A second would be beside the BC LNG project, which may refer to the Triton project proposed by  Pacific Northern Gas parent company Altagas.

Both are on land now owned by the Haisla Nation in “fee simple” land ownership under Canadian law.

Map of Haisla LNG sites
Map from the Haisla application to the NEB showing that the Haisla Projects Region will allow for a total of six LNG jetty sites. One of these, on DL99, is currently ear-marked to be used for a project involving a consortium (BCLNG) One will be situated on the DL309 Haisla fee simple land and the other four jetties are to be  situated on the Haisla leased lands that surround the Chevron-led LNG development at Bish Cove. The map also shows that the Haisla own land at Minette Bay.

The other four would be on land surrounding the current Chevron-led Kitimat LNG project along Douglas Channel and in the mountains overlooking Bish Cove which the Haisla have leased.

Ellis Ross
Haisla Nation Chief Counsellor Ellis Ross at Bish Cove, June 19, 2013. (Robin Rowland/Northwest Coast Energy News)

The move last week and the revelation of the Haisla’s plans for the land are a cumulation of Haisla Nation Chief Counsellor Ellis Ross’s idea of restoring more of the First Nation’s traditional territory by buying or leasing the land using standard Canadian land law and at the same time getting around some of the more restrictive provisions of the Indian Act that apply to reserve land.

Just how the Haisla will go into the pipeline business is not as clear as the First Nation’s acquisition of the land. The application says:

The pipeline capacity required to transport sourced LNG to the Haisla Projects will include a mix of new and existing pipeline and infrastructure. The Haisla are in the advanced stages of negotiating and drafting definitive agreements with the major gas producers and pipeline transmission companies located in the vicinity with respect to securing pipeline capacity. It is expected that the Haisla Projects will rely on the Haisla’s business partners or customers to source gas from their own reserves and the market.

With the Haisla basing their business strategy on land and pipelines, the First Nation’s strategy is looking for  flexibility in what is a volatile and uncertain market for LNG.
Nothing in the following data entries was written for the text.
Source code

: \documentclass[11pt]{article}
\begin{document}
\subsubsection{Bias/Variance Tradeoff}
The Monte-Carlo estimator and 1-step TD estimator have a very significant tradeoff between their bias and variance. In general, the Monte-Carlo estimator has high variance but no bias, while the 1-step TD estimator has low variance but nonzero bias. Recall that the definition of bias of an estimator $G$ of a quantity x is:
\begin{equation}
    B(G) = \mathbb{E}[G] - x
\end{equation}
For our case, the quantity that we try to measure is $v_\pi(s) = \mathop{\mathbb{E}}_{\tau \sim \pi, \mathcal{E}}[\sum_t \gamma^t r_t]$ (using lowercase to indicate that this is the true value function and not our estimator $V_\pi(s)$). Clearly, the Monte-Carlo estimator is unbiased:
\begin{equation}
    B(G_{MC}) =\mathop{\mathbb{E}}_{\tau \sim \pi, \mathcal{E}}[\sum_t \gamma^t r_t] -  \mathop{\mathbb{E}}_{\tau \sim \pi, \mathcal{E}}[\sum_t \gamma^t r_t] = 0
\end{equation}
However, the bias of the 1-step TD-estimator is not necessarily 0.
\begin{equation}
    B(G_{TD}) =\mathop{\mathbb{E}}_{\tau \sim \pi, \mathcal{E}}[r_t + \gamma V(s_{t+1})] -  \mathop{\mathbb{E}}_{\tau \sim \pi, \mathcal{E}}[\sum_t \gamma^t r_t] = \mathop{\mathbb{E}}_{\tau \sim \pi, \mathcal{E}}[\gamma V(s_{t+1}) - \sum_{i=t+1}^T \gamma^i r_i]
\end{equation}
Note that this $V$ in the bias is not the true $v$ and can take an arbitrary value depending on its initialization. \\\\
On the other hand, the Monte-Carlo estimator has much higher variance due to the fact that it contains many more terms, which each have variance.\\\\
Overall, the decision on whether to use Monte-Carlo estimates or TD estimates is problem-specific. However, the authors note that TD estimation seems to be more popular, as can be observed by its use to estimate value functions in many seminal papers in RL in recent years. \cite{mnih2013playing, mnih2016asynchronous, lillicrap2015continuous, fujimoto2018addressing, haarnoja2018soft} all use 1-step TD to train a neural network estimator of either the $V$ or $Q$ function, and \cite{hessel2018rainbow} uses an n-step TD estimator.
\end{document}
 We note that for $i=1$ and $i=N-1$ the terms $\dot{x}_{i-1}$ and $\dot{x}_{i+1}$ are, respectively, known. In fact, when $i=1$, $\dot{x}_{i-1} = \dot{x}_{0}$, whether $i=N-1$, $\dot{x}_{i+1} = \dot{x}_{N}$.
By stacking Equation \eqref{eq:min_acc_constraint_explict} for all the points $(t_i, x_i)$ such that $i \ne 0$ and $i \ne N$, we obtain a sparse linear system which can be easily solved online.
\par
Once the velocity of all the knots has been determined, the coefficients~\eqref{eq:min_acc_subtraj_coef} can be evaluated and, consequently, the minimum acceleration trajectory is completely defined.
The application says the Haisla “are currently in advanced stage discussions and negotiations with a number of investors, gas producers, LNG purchasers, pipeline transmission companies, technology providers and shippers. As such, the particular business models have yet to be finalized. However, it is anticipated that between the various Haisla Projects, multiple export arrangements may be utilized.”

As part of the idea of flexibility, the actual LNG infrastructure will be constructed and operated with potential partners. That is why there are three separate applications so that each “application will represent a separate project with independent commercial dealings with investors, gas producers, LNG purchasers, pipeline transmission companies, technology providers and shippers.”

The Haisla say that they are “working with a number of entities to develop business structures and partnerships to provide transaction flexibility, adequate financing, modern technology, local knowledge, and marketing expertise specific to Asian targets. The separate projects will accommodate expected production and demand and will also allow for a number of midlevel organizations to be involved with the various projects as well as traditional major gas producers and LNG purchasers.”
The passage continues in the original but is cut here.